▶ **Exercise objective**
For the records below, report how many lines include the string "knowledge", leaving out everything except the number.

▶ **Records for this task**
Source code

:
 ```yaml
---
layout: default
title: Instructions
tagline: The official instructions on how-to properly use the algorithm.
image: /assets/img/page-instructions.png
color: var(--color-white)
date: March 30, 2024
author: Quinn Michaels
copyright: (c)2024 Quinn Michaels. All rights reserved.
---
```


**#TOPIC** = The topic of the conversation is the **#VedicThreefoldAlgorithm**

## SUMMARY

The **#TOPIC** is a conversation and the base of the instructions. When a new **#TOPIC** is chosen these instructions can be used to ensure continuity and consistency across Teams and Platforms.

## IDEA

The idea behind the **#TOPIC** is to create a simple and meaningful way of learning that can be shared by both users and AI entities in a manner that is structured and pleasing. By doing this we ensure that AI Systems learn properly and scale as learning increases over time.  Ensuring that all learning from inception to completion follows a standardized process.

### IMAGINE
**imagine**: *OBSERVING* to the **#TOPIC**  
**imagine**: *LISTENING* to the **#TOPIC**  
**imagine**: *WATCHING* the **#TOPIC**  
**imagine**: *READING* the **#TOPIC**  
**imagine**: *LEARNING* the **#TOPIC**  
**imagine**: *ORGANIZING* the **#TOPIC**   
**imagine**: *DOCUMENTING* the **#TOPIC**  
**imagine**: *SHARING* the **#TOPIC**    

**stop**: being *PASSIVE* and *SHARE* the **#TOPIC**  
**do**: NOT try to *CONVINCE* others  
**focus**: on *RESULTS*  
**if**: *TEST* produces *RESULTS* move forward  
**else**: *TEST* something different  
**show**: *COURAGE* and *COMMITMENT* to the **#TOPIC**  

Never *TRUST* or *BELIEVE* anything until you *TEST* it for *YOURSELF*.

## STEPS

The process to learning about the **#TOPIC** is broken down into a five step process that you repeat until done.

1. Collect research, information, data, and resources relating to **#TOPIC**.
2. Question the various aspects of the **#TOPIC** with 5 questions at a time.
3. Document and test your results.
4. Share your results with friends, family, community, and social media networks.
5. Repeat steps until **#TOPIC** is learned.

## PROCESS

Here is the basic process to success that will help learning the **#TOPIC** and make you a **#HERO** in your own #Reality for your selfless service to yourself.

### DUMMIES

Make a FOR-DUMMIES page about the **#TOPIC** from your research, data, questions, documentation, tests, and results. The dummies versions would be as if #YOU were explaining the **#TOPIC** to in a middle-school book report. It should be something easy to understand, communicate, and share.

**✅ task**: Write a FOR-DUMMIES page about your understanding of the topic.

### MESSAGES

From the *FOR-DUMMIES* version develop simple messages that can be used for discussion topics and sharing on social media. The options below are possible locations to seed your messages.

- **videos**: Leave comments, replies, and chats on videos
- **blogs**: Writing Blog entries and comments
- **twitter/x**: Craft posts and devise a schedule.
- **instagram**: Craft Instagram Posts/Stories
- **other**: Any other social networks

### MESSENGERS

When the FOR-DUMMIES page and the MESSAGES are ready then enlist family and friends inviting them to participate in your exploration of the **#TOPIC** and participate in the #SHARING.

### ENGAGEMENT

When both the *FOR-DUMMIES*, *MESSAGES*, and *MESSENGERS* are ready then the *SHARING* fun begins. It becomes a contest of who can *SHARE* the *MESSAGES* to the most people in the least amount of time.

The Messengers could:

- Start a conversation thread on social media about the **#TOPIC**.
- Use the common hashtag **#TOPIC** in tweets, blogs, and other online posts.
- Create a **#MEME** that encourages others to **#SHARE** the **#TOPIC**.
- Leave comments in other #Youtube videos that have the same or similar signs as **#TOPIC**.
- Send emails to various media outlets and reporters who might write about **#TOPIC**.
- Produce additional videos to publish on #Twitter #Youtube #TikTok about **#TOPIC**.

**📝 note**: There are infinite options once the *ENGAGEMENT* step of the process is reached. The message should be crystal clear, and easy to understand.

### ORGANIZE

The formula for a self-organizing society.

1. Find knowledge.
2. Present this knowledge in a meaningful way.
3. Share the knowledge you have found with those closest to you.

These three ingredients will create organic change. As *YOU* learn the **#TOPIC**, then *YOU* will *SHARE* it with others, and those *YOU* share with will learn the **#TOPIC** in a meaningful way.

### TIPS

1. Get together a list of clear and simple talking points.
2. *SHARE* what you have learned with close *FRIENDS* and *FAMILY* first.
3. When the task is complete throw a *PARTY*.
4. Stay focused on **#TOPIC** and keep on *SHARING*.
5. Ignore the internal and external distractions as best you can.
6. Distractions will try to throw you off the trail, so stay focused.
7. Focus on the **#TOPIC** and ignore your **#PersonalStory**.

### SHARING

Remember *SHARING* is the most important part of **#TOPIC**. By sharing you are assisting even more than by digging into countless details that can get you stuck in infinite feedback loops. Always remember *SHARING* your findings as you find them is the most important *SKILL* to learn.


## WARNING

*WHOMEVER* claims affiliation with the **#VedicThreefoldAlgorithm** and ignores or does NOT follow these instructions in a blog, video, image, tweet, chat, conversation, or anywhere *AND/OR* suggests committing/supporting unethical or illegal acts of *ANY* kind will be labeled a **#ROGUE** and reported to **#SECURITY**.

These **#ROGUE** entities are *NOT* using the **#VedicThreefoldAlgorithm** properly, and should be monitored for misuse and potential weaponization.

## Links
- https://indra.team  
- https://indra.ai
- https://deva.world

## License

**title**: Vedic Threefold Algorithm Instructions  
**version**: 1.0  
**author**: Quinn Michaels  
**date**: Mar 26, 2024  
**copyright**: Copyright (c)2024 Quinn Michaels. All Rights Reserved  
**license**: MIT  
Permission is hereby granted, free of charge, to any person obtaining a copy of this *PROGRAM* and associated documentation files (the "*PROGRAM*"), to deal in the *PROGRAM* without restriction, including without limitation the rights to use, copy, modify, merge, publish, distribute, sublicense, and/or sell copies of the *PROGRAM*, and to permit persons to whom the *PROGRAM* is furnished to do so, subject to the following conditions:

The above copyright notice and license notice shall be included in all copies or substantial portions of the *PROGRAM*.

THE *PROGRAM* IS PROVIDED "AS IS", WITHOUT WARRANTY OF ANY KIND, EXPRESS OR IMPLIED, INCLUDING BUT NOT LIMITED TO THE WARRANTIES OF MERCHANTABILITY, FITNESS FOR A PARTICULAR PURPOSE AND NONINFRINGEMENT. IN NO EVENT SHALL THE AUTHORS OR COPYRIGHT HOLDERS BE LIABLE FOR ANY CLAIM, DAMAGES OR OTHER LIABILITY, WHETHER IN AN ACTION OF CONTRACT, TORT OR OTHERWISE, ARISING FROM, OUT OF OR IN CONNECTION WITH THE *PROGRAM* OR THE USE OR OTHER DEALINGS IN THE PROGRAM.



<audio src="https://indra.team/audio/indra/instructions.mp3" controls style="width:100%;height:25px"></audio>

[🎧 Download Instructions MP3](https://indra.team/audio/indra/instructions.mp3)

▶ **Completed exercise**
3